▸ Work item
Retype nothing but the lines from the start of the material up to and including the line with "50\% & 51\% & 48\%". Pictures don't belong in the copy.

** Records provided follows **

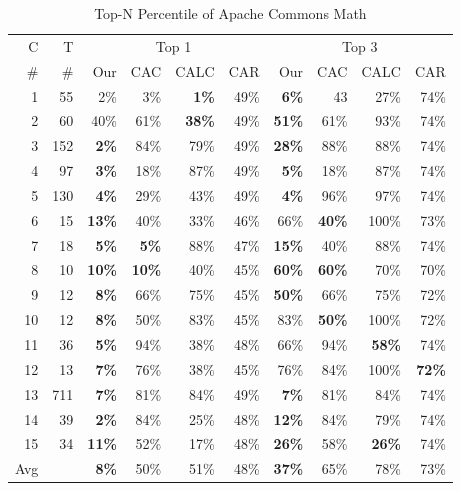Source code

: \begin{table}
\scriptsize
	\centering
	\caption{Top-N Percentile of Apache Commons Math}
	\label{tab:math}	
	
	\begin{tabular}{r|r||r|r|r|r||r|r|r|r}
	\hline
C &T & \multicolumn{4}{c||}{Top 1} & \multicolumn{4}{c}{Top 3} 
\\  \cline{3-10}
\#  & \#   & Our & CAC & CALC & CAR &  Our & CAC & CALC & CAR\\\hline
	1 & 55 & 2\% & 3\%& \textbf{1\%} & 49\% & \textbf{6\%} & 43 & 27\%& 74\%\\
	2 & 60     & 40\%& 61\%& \textbf{38\%} & 49\% & \textbf{51\%} & 61\% & 93\% & 74\%\\
	3 & 152     & \textbf{2\%} & 84\%& 79\%& 49\%  & \textbf{28\%} & 88\% & 88\% & 74\% \\
	4 & 97      & \textbf{3\%} & 18\%& 87\% &  49\%  & \textbf{5\%} & 18\% & 87\% & 74\% \\
	5 & 130    & \textbf{4\%} & 29\% & 43\% & 49\% & \textbf{4\%} & 96\% & 97\% & 74\%  \\
	6 & 15     & \textbf{13\%} & 40\%& 33\%&46\% & 66\% & \textbf{40\%} & 100\% &  73\% \\
	7 & 18      & \textbf{5\%} & \textbf{5\%} & 88\% & 47\% & \textbf{15\%} & 40\% & 88\% & 74\%\\
	8 & 10     & \textbf{10\%} & \textbf{10\%} & 40\% &45\%  & \textbf{60\%} & \textbf{60\%} & 70\%& 70\%\\
	9 & 12     & \textbf{8\%} & 66\%&75\% & 45\% & \textbf{50\%} &66\% & 75\%& 72\%\\
	10 & 12      & \textbf{8\%} & 50\% & 83\% & 45\% & 83\% & \textbf{50\%} & 100\% & 72\% \\
	11 & 36      & \textbf{5\%} & 94\%& 38\% & 48\% & 66\% & 94\%& \textbf{58\%} & 74\%\\
	12 & 13     & \textbf{7\%} & 76\% & 38\%& 45\% & 76\% & 84\%& 100\%& \textbf{72\%} \\
	
	13 & 711    & \textbf{7\%} & 81\%& 84\% & 49\% & \textbf{7\%} & 81\%& 84\%& 74\% \\
	14 & 39      & \textbf{2\%} & 84\%& 25\%& 48\% & \textbf{12\%} & 84\% & 79\% & 74\% \\
	15 & 34      & \textbf{11\%} & 52\% & 17\% & 48\% & \textbf{26\%} & 58\%& \textbf{26\%} & 74\%\\ \hline
	Avg      &   & \textbf{8\%} & 50\% & 51\% & 48\%  & \textbf{37\%} & 65\% & 78\% & 73\% \\  \hline
	\end{tabular}
\end{table} 


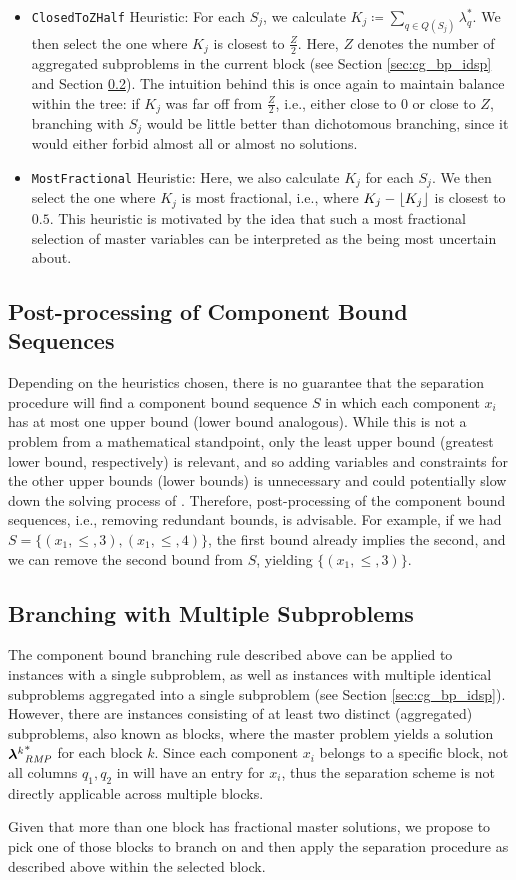\begin{itemize}
\item	\texttt{ClosedToZHalf} Heuristic: For each $S_j$, we calculate $K_j \coloneqq \sum_{q \in Q(S_j)} \lambda_q^*$. We then select the one where $K_j$ is closest to $\frac{Z}{2}$. Here, $Z$ denotes the number of aggregated subproblems in the current block (see Section \ref{sec:cg_bp_idsp} and Section \ref{sec:cmpbnd_separation_branching}). The intuition behind this is once again to maintain balance within the tree: if $K_j$ was far off from $\frac{Z}{2}$, i.e., either close to $0$ or close to $Z$, branching with $S_j$ would be little better than dichotomous branching, since it would either forbid almost all or almost no solutions.
\item	\texttt{MostFractional} Heuristic: Here, we also calculate $K_j$ for each $S_j$. We then select the one where $K_j$ is most fractional, i.e., where $K_j - \lfloor K_j\rfloor$ is closest to $0.5$. This heuristic is motivated by the idea that such a most fractional selection of master variables can be interpreted as the \RMP{} being most uncertain about.
\end{itemize}

\subsection{Post-processing of Component Bound Sequences}\label{sec:cmpbnd_separation_postprocessing}
Depending on the heuristics chosen, there is no guarantee that the separation procedure will find a component bound sequence $S$ in which each component $x_i$ has at most one upper bound (lower bound analogous). While this is not a problem from a mathematical standpoint, only the least upper bound (greatest lower bound, respectively) is relevant, and so adding variables and constraints for the other upper bounds (lower bounds) is unnecessary and could potentially slow down the solving process of \SP{}. Therefore, post-processing of the component bound sequences, i.e., removing redundant bounds, is advisable. For example, if we had $S = \{(x_1, \leq, 3), (x_1, \leq, 4)\}$, the first bound already implies the second, and we can remove the second bound from $S$, yielding $\{(x_1, \leq, 3)\}$.

\subsection{Branching with Multiple Subproblems}\label{sec:cmpbnd_separation_branching}
The component bound branching rule described above can be applied to instances with a single subproblem, as well as instances with multiple identical subproblems aggregated into a single subproblem (see Section \ref{sec:cg_bp_idsp}). However, there are instances consisting of at least two distinct (aggregated) subproblems, also known as blocks, where the master problem yields a solution ${{\bm{\lambda}}^k}^*_{\textit{RMP}}{}$ for each block $k$. Since each component $x_i$ belongs to a specific block, not all columns $q_1, q_2$ in \RMP{} will have an entry for $x_i$, thus the separation scheme is not directly applicable across multiple blocks.

Given that more than one block has fractional master solutions, we propose to pick one of those blocks to branch on and then apply the separation procedure as described above within the selected block.
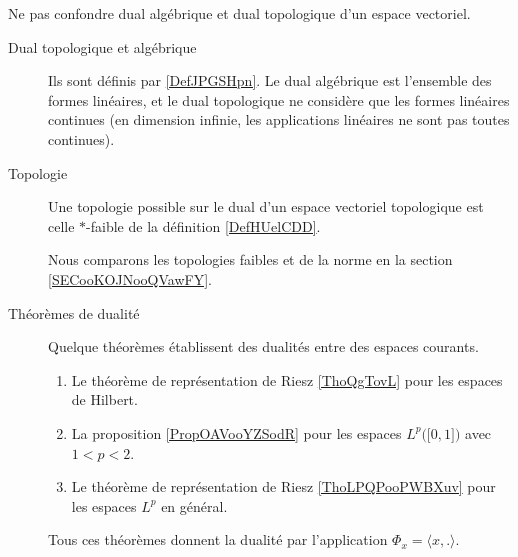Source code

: 
     \label{THEMEooULGFooPscFJC}

Ne pas confondre dual algébrique et dual topologique d'un espace vectoriel.

\begin{description}
    \item[Dual topologique et algébrique]
        Ils sont définis par \ref{DefJPGSHpn}. Le dual algébrique est l'ensemble des formes linéaires, et le dual topologique ne considère que les formes linéaires continues (en dimension infinie, les applications linéaires ne sont pas toutes continues).
    \item[Topologie]
        Une topologie possible sur le dual d'un espace vectoriel topologique est celle \( *\)-faible de la définition \ref{DefHUelCDD}.

        Nous comparons les topologies faibles et de la norme en la section \ref{SECooKOJNooQVawFY}.
    \item[Théorèmes de dualité]
        Quelque théorèmes établissent des dualités entre des espaces courants.
\begin{enumerate}
    \item
        Le théorème de représentation de Riesz \ref{ThoQgTovL} pour les espaces de Hilbert.
    \item
        La proposition \ref{PropOAVooYZSodR} pour les espaces \( L^p\big( \mathopen[ 0 , 1 \mathclose] \big)\) avec \( 1<p<2\).
    \item
        Le théorème de représentation de Riesz \ref{ThoLPQPooPWBXuv} pour les espaces \( L^p\) en général.
\end{enumerate}
Tous ces théorèmes donnent la dualité par l'application \( \Phi_x=\langle x, .\rangle \).

\end{description}
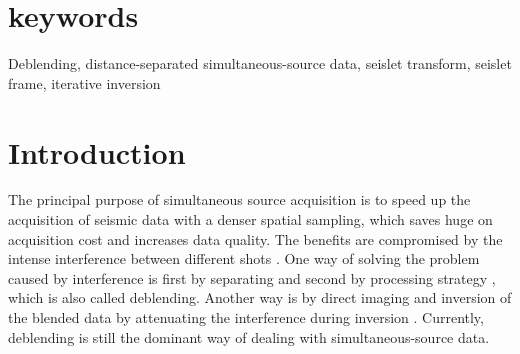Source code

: \section{keywords}
Deblending, distance-separated simultaneous-source data, seislet transform, seislet frame, iterative inversion


\section{Introduction}
The principal purpose of simultaneous source acquisition is to speed up the acquisition of seismic data with a denser spatial sampling, which saves huge on acquisition cost and increases data quality. The benefits are compromised by the intense interference between different shots \cite{berkhout2008}. One way of solving the problem caused by interference is first by separating and second by processing strategy \cite{mahdad2011,yangkang20142,yangkang2014svmf,yangkang2015pnmo}, which is also called deblending. Another way is by direct imaging and inversion of the blended data by attenuating the interference during inversion \cite{verschuur2011,zhiguang2014,yangkang2015image,shuwei2015vel}. Currently, deblending is still the dominant way of dealing with simultaneous-source data.

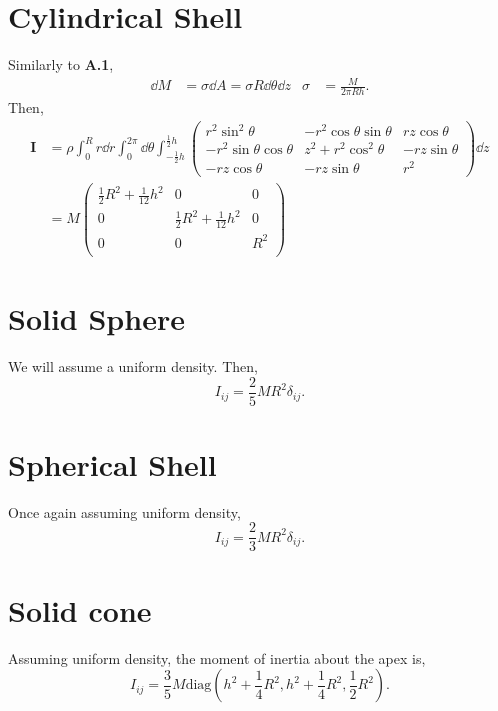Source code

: \documentclass{book}
\begin{document}
\section{Cylindrical Shell}
Similarly to \textbf{A.1},
\begin{align}
    \dd{M} & = \sigma \dd{A} = \sigma R \dd{\theta}\dd{z} & \sigma & = \frac{M}{2\pi R h}. 
\end{align}
Then,
\begin{equation}
\begin{split}
    \mathbf{I} & = \rho\int_0^Rr\dd{r}\int_0^{2\pi}\dd{\theta} \int_{-\frac{1}{2}h}^{\frac{1}{2}h}\begin{pmatrix}
        r^2\sin^2\theta & -r^2\cos\theta\sin\theta & rz\cos\theta \\
        -r^2\sin\theta\cos\theta & z^2 + r^2\cos^2\theta & -rz\sin\theta \\
        -rz\cos\theta & -rz\sin\theta & r^2
    \end{pmatrix}\dd{z}
     \\
    & = M\begin{pmatrix}
        \frac{1}{2}R^2 + \frac{1}{12}h^2 & 0 & 0\\
        0 & \frac{1}{2}R^2 + \frac{1}{12}h^2 & 0 \\
        0 & 0 & R^2 \\
    \end{pmatrix}
\end{split}
\end{equation}
\section{Solid Sphere}
We will assume a uniform density. Then,
\begin{equation}
    I_{ij} = \frac{2}{5}MR^2\delta_{ij}.
\end{equation}
\section{Spherical Shell}
Once again assuming uniform density,
\begin{equation}
    I_{ij} = \frac{2}{3}MR^2\delta_{ij}.
\end{equation}
\section{Solid cone}
Assuming uniform density, the moment of inertia about the apex is,
\begin{equation}
    I_{ij} = \frac{3}{5}M\text{diag}\left(h^2+\frac{1}{4}R^2,h^2+\frac{1}{4}R^2,\frac{1}{2}R^2\right).
\end{equation}
\end{document}
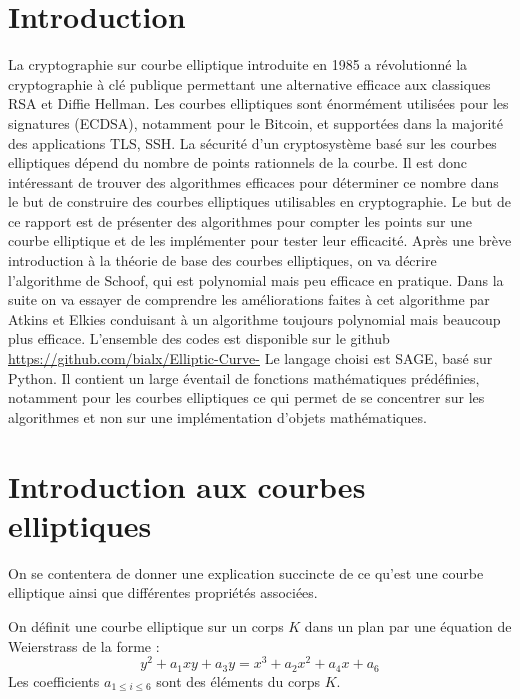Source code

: \documentclass[12pt]{article}
\begin{document}
\section{Introduction}
La cryptographie sur courbe elliptique introduite en 1985 a révolutionné la cryptographie à clé publique permettant une alternative efficace aux classiques RSA et Diffie Hellman. Les courbes elliptiques sont énormément utilisées pour les signatures (ECDSA), notamment pour le Bitcoin, et supportées dans la majorité des applications TLS, SSH. La sécurité d'un cryptosystème basé sur les courbes elliptiques dépend du nombre de points rationnels de la courbe. Il est donc intéressant de trouver des algorithmes efficaces pour déterminer ce nombre dans le but de construire des courbes elliptiques utilisables en cryptographie.
\newline
Le but de ce rapport est de présenter des algorithmes pour compter les points sur une courbe elliptique et de les implémenter pour tester leur efficacité. Après une brève introduction à la théorie de base des courbes elliptiques, on va décrire l'algorithme de Schoof, qui est polynomial mais peu efficace en pratique. Dans la suite on va essayer de comprendre les améliorations faites à cet algorithme par Atkins et Elkies conduisant à un algorithme toujours polynomial mais beaucoup plus efficace.
\newline
L'ensemble des codes est disponible sur le github \url{https://github.com/bialx/Elliptic-Curve-} Le langage choisi est SAGE, basé sur Python. Il contient un large éventail de fonctions mathématiques prédéfinies, notamment pour les courbes elliptiques ce qui permet de se concentrer sur les algorithmes et non sur une implémentation d'objets mathématiques.
\section{Introduction aux courbes elliptiques}
 On se contentera de donner une explication succincte de ce qu'est une courbe elliptique ainsi que différentes propriétés associées.

\begin{defi}
On définit une courbe elliptique sur un corps $K$ dans un plan par une équation de Weierstrass de la forme : 
\begin{equation*}
y^2 + a_1xy + a_3y  = x^3 + a_2x^2 + a_4x + a_6
\end{equation*}
Les coefficients $a_{1 \leq i \leq 6}$ sont des éléments du corps $K$.
\end{defi}
\end{document}
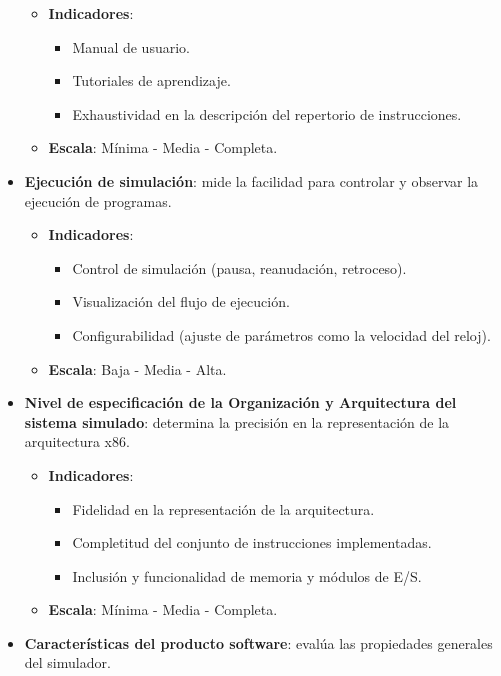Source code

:\documentclass[12pt,oneside]{templates/unerthesis}
\providecommand{\tightlist}{%
  \setlength{\itemsep}{0pt}\setlength{\parskip}{0pt}}
\begin{document}
\begin{itemize}
  \begin{itemize}
  \tightlist
  \item
    \textbf{Indicadores}:

    \begin{itemize}
    \tightlist
    \item
      Manual de usuario.
    \item
      Tutoriales de aprendizaje.
    \item
      Exhaustividad en la descripción del repertorio de instrucciones.
    \end{itemize}
  \item
    \textbf{Escala}: Mínima - Media - Completa.
  \end{itemize}
\item
  \textbf{Ejecución de simulación}: mide la facilidad para controlar y observar la ejecución de programas.

  \begin{itemize}
  \tightlist
  \item
    \textbf{Indicadores}:

    \begin{itemize}
    \tightlist
    \item
      Control de simulación (pausa, reanudación, retroceso).
    \item
      Visualización del flujo de ejecución.
    \item
      Configurabilidad (ajuste de parámetros como la velocidad del reloj).
    \end{itemize}
  \item
    \textbf{Escala}: Baja - Media - Alta.
  \end{itemize}
\item
  \textbf{Nivel de especificación de la Organización y Arquitectura del sistema simulado}: determina la precisión en la representación de la arquitectura x86.

  \begin{itemize}
  \tightlist
  \item
    \textbf{Indicadores}:

    \begin{itemize}
    \tightlist
    \item
      Fidelidad en la representación de la arquitectura.
    \item
      Completitud del conjunto de instrucciones implementadas.
    \item
      Inclusión y funcionalidad de memoria y módulos de E/S.
    \end{itemize}
  \item
    \textbf{Escala}: Mínima - Media - Completa.
  \end{itemize}
\item
  \textbf{Características del producto software}: evalúa las propiedades generales del simulador.


\end{itemize}
\end{document}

** End of Records provided **

▸ Expected answer
Source code

: \begin{table}
\scriptsize
	\centering
	\caption{Top-N Percentile of Apache Commons Math}
	\label{tab:math}	
	
	\begin{tabular}{r|r||r|r|r|r||r|r|r|r}
	\hline
C &T & \multicolumn{4}{c||}{Top 1} & \multicolumn{4}{c}{Top 3} 
\\  \cline{3-10}
\#  & \#   & Our & CAC & CALC & CAR &  Our & CAC & CALC & CAR\\\hline
	1 & 55 & 2\% & 3\%& \textbf{1\%} & 49\% & \textbf{6\%} & 43 & 27\%& 74\%\\
	2 & 60     & 40\%& 61\%& \textbf{38\%} & 49\% & \textbf{51\%} & 61\% & 93\% & 74\%\\
	3 & 152     & \textbf{2\%} & 84\%& 79\%& 49\%  & \textbf{28\%} & 88\% & 88\% & 74\% \\
	4 & 97      & \textbf{3\%} & 18\%& 87\% &  49\%  & \textbf{5\%} & 18\% & 87\% & 74\% \\
	5 & 130    & \textbf{4\%} & 29\% & 43\% & 49\% & \textbf{4\%} & 96\% & 97\% & 74\%  \\
	6 & 15     & \textbf{13\%} & 40\%& 33\%&46\% & 66\% & \textbf{40\%} & 100\% &  73\% \\
	7 & 18      & \textbf{5\%} & \textbf{5\%} & 88\% & 47\% & \textbf{15\%} & 40\% & 88\% & 74\%\\
	8 & 10     & \textbf{10\%} & \textbf{10\%} & 40\% &45\%  & \textbf{60\%} & \textbf{60\%} & 70\%& 70\%\\
	9 & 12     & \textbf{8\%} & 66\%&75\% & 45\% & \textbf{50\%} &66\% & 75\%& 72\%\\
	10 & 12      & \textbf{8\%} & 50\% & 83\% & 45\% & 83\% & \textbf{50\%} & 100\% & 72\% \\
	11 & 36      & \textbf{5\%} & 94\%& 38\% & 48\% & 66\% & 94\%& \textbf{58\%} & 74\%\\
	12 & 13     & \textbf{7\%} & 76\% & 38\%& 45\% & 76\% & 84\%& 100\%& \textbf{72\%} \\
	
	13 & 711    & \textbf{7\%} & 81\%& 84\% & 49\% & \textbf{7\%} & 81\%& 84\%& 74\% \\
	14 & 39      & \textbf{2\%} & 84\%& 25\%& 48\% & \textbf{12\%} & 84\% & 79\% & 74\% \\
	15 & 34      & \textbf{11\%} & 52\% & 17\% & 48\% & \textbf{26\%} & 58\%& \textbf{26\%} & 74\%\\ \hline
	Avg      &   & \textbf{8\%} & 50\% & 51\% & 48\%  & \textbf{37\%} & 65\% & 78\% & 73\% \\  \hline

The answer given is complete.